◆ **BRIEF**
Beginning with the line that holds "它在执行交易时是实时返回，而" in the data below, give again every line through the one that holds "#### 获取当前时间", exactly as written.

LISTED ENTRIES section start

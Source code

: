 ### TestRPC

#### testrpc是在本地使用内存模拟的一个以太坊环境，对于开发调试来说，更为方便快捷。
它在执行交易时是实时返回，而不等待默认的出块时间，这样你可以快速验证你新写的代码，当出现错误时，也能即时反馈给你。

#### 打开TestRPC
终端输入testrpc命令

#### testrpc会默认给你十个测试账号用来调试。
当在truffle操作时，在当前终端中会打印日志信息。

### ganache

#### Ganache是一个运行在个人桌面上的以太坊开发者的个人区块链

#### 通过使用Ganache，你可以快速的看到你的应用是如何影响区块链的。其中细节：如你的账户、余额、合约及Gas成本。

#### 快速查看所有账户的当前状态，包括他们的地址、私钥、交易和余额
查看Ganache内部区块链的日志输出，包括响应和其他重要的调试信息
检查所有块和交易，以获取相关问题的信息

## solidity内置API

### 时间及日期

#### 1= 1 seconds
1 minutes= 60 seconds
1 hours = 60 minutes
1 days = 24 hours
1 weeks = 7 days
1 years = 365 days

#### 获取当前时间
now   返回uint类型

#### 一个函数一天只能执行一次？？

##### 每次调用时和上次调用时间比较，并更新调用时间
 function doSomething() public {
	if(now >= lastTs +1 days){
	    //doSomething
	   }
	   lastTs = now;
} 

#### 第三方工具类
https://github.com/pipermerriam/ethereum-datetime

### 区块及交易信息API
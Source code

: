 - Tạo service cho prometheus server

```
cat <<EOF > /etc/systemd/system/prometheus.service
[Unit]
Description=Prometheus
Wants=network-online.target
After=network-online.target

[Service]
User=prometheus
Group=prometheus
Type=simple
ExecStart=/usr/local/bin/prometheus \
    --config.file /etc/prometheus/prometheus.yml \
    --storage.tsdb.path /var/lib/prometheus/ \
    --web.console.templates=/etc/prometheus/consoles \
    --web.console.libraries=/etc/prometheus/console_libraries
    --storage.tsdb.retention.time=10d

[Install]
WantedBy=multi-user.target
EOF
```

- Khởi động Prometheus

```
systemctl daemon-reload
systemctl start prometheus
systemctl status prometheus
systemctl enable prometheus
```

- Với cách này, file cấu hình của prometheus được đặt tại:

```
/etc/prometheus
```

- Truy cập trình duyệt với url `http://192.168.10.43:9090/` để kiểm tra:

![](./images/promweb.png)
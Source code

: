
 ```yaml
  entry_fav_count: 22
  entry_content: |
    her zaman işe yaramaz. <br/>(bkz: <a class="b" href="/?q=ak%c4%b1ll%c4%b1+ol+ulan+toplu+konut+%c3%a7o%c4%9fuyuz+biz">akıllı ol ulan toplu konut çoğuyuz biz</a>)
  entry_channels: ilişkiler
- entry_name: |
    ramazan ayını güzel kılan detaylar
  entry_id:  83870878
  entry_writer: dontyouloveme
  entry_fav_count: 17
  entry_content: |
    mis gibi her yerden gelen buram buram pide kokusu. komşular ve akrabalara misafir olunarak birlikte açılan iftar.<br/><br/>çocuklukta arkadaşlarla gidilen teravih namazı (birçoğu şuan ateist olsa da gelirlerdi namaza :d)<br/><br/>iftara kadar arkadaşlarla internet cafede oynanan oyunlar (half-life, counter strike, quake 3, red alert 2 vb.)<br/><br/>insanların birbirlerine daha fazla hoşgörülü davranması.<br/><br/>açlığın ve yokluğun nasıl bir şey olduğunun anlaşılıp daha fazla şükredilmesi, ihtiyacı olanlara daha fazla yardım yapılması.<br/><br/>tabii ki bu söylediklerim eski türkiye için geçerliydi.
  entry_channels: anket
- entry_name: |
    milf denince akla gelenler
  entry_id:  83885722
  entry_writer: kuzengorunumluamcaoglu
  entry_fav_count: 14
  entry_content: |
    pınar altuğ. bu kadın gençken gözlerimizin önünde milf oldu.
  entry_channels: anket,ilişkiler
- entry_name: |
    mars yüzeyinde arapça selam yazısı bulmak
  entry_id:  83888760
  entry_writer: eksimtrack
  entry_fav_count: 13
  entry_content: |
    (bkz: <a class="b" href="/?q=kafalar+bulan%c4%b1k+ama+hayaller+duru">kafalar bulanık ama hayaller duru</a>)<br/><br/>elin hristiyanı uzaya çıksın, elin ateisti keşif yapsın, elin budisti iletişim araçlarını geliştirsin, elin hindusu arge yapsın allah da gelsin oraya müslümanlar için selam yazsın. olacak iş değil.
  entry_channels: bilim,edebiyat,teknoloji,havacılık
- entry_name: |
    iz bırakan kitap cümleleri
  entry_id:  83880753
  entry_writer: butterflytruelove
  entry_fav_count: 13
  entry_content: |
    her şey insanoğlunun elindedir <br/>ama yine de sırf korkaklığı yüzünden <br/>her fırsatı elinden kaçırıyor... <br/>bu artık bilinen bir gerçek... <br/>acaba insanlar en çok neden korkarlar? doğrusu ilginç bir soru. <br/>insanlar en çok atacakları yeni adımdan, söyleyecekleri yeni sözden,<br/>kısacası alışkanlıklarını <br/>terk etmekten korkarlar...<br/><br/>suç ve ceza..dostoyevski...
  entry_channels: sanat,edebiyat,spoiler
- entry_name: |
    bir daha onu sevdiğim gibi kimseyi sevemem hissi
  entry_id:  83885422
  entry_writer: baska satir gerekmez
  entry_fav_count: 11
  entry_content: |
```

LISTED ENTRIES section end

◆ **SOLVED EXERCISE**
它在执行交易时是实时返回，而不等待默认的出块时间，这样你可以快速验证你新写的代码，当出现错误时，也能即时反馈给你。

#### 打开TestRPC
终端输入testrpc命令

#### testrpc会默认给你十个测试账号用来调试。
当在truffle操作时，在当前终端中会打印日志信息。

### ganache

#### Ganache是一个运行在个人桌面上的以太坊开发者的个人区块链

#### 通过使用Ganache，你可以快速的看到你的应用是如何影响区块链的。其中细节：如你的账户、余额、合约及Gas成本。

#### 快速查看所有账户的当前状态，包括他们的地址、私钥、交易和余额
查看Ganache内部区块链的日志输出，包括响应和其他重要的调试信息
检查所有块和交易，以获取相关问题的信息

## solidity内置API

### 时间及日期

#### 1= 1 seconds
1 minutes= 60 seconds
1 hours = 60 minutes
1 days = 24 hours
1 weeks = 7 days
1 years = 365 days

#### 获取当前时间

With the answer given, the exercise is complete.